Lo que no ofrece dudas es que su dinero, el que piensa ganar a partir de ahora (porque el que ha ganado en el pasado era más español que la tortilla de patata), no tiene patria de ninguna clase

Me llama mi padre, inquieto; no diré apesadumbrado ni preocupado ni contrito, pero sí inquieto, se le nota en la voz, y me lo confiesa: “Pierre se siente muy vasco”. Yo callo durante unos segundos, más que nada porque no se me ocurre qué contestar, y al final digo: Y qué podemos hacer.
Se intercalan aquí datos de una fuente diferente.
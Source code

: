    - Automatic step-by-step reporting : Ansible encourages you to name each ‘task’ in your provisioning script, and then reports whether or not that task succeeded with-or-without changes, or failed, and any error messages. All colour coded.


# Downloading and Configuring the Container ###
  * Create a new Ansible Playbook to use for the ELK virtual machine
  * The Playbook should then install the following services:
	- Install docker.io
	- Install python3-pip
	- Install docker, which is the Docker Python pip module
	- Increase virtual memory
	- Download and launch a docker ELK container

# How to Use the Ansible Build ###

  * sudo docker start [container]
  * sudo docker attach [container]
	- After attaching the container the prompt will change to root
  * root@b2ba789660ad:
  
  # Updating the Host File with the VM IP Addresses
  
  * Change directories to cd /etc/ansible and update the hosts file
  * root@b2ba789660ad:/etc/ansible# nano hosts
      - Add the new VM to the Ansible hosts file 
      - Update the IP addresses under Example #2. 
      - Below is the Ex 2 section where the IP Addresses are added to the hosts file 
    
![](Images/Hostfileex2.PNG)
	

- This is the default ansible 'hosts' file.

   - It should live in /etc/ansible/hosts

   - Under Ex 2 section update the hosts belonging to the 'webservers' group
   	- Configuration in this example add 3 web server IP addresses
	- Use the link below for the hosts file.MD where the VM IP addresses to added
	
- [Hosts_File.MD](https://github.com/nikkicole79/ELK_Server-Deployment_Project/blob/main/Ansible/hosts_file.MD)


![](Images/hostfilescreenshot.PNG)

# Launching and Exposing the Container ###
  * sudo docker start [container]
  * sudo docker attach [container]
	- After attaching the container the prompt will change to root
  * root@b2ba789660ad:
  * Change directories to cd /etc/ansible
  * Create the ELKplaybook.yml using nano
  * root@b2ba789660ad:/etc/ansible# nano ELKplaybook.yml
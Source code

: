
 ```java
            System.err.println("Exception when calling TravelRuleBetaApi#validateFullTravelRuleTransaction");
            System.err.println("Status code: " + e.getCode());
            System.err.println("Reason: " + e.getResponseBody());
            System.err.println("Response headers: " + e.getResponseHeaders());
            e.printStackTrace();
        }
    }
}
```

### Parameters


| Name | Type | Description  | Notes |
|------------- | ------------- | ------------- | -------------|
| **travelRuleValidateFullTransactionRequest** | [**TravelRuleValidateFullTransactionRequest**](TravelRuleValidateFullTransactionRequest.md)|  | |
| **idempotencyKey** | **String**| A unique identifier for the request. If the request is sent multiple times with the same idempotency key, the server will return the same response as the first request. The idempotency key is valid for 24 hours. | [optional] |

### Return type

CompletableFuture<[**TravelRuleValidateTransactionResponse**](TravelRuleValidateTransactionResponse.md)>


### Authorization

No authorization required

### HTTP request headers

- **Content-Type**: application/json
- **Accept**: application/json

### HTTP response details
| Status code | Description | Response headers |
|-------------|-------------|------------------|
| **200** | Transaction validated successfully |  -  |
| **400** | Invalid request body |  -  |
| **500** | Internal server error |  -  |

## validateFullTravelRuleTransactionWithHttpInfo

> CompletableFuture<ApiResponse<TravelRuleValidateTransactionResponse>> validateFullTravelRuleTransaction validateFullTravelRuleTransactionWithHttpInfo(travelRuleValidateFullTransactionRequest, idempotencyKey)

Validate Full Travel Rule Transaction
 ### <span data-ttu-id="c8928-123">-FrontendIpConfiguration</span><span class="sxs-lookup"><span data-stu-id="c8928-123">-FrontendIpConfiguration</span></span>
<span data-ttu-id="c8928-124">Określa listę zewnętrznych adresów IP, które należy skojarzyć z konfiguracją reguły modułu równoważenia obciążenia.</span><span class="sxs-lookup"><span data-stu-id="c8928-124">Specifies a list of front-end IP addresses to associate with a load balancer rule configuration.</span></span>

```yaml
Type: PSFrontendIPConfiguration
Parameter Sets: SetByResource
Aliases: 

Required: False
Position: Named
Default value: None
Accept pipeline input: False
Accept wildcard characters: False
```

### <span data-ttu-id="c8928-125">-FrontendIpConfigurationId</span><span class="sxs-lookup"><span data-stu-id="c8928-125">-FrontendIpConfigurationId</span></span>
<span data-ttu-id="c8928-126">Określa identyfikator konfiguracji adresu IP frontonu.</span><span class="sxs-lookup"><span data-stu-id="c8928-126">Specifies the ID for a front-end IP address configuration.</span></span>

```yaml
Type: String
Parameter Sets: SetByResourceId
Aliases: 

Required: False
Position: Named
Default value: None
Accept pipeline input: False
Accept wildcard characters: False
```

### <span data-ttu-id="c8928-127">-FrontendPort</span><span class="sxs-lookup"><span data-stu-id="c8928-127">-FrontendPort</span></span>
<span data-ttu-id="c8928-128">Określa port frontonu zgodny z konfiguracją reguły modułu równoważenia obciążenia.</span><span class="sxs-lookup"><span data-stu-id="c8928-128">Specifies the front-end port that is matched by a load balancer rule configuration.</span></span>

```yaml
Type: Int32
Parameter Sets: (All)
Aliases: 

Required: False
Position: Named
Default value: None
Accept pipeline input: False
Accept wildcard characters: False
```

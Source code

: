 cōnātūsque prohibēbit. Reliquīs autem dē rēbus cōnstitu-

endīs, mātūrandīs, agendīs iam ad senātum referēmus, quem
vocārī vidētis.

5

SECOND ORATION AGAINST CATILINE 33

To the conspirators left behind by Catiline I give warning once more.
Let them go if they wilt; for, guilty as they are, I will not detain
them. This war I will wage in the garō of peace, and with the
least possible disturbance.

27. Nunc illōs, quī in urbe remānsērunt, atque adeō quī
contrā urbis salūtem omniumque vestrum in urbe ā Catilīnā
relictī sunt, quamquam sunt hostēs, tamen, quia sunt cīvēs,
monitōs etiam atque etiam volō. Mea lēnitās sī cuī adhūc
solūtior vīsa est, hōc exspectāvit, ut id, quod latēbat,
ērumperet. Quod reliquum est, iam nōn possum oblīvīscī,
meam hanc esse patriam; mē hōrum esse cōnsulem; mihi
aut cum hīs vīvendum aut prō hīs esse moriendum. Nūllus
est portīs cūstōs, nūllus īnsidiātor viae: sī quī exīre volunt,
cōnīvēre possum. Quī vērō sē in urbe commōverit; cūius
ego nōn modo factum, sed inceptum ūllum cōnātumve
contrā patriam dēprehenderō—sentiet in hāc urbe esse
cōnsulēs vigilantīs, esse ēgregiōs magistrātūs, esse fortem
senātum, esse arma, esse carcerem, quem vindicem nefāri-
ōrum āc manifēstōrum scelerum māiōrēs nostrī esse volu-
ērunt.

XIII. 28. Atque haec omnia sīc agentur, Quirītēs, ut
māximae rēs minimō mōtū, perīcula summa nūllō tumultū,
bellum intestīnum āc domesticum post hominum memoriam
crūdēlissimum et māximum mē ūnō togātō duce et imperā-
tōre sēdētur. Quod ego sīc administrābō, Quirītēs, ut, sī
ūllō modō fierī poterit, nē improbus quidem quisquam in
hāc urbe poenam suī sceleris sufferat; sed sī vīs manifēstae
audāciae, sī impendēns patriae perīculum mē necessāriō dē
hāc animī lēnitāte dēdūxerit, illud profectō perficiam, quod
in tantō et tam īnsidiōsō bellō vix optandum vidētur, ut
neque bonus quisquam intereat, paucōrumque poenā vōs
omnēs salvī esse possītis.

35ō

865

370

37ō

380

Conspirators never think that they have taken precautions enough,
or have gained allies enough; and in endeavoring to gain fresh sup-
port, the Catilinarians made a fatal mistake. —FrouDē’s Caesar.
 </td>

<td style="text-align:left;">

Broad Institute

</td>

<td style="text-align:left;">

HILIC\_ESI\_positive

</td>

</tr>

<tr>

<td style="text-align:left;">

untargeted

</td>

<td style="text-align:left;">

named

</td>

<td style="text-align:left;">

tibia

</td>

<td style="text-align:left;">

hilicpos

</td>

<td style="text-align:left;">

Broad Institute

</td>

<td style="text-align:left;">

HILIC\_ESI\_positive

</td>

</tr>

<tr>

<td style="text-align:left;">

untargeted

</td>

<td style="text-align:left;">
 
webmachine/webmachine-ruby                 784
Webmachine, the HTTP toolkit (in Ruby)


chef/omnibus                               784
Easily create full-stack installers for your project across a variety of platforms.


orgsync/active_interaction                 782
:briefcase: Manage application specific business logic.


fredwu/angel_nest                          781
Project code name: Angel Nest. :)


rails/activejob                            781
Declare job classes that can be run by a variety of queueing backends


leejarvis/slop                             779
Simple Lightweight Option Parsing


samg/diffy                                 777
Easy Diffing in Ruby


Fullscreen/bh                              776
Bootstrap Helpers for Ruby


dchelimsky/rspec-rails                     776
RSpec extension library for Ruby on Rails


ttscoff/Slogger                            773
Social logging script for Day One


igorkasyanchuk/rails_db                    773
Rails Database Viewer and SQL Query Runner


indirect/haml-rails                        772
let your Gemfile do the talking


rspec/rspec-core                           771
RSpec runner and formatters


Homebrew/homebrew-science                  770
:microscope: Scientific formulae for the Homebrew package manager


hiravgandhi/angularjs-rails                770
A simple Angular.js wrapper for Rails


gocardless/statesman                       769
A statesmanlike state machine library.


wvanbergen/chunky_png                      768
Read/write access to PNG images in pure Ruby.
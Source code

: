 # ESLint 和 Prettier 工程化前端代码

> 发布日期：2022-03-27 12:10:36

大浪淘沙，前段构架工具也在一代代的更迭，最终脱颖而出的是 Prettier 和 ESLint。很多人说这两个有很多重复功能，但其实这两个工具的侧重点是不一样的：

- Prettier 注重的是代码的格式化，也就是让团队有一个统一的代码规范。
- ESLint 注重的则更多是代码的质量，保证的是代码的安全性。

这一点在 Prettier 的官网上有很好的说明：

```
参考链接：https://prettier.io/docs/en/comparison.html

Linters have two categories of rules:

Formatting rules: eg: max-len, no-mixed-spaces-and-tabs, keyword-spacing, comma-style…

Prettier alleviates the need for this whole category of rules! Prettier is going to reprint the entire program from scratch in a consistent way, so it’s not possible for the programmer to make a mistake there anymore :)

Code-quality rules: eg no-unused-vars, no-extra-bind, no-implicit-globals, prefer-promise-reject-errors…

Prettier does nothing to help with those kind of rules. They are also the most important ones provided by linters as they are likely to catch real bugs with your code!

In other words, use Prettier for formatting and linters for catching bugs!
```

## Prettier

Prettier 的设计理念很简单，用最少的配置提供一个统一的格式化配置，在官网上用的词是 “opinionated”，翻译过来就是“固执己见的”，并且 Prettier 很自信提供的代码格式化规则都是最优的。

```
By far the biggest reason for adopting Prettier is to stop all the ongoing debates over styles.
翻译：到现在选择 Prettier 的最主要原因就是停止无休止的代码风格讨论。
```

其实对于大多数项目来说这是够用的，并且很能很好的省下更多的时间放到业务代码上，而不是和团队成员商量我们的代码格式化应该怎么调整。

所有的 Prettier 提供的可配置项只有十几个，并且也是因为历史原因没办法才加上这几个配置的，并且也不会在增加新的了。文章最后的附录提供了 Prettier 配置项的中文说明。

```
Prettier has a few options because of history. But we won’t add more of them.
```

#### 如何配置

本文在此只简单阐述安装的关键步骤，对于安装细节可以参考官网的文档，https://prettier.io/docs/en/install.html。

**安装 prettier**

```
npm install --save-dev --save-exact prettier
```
Pierre es el “novio, pareja o lo que sea” (expresión de mi padre) de mi sobrina Paula, que es una extraordinaria hermosura de muchacha, por fuera y por dentro. Los dos andan por los veintitantos años; viven y trabajan en París, tan felices y contentos, pero Pierre resulta que es de Biarritz y, como repite mi padre, ya he dicho que inquieto, se siente muy vasco. Yo sigo sin entender qué trata de decirme –ah, las clásicas preguntas trampa de mi padre– y le digo que bueno, que bien, que el chico se siente muy vasco, que qué pasa por eso.

–No, si pasar no pasa nada, pero es que no lo entiendo. ¿Qué es sentirse muy vasco? ¿Tú lo sabes?

Y yo le digo que no, que no lo sé. Mi padre y yo pertenecemos a una poco frecuente variedad de la especie humana: los que no se sienten apasionadamente de ninguna parte. No nos tiran las raíces. Eso no es bueno ni malo; sencillamente es un hecho. No buscado pero inevitable, no se puede hacer nada. Papi nació en Madrid en plena república, pero nada más acabar la guerra el abuelo se llevó a la familia a León y ya no se movieron más. Mi caso es el contrario: nací en León pero llevo 35 años viviendo en Madrid. Mi padre se conoce la provincia de León como muy poca gente: se la ha pateado entera veinte veces, cazando, pescando o en busca del puro deleite del paisaje. ¿Se siente leonés? Pues… la verdad es que no, y menos muy leonés, pero tampoco tiene un arraigo especial –sentimental– con Madrid. Simplemente, eso de “sentirse de”, o “sentirse muy de”, es algo que no le ha preocupado nunca, que no se plantea.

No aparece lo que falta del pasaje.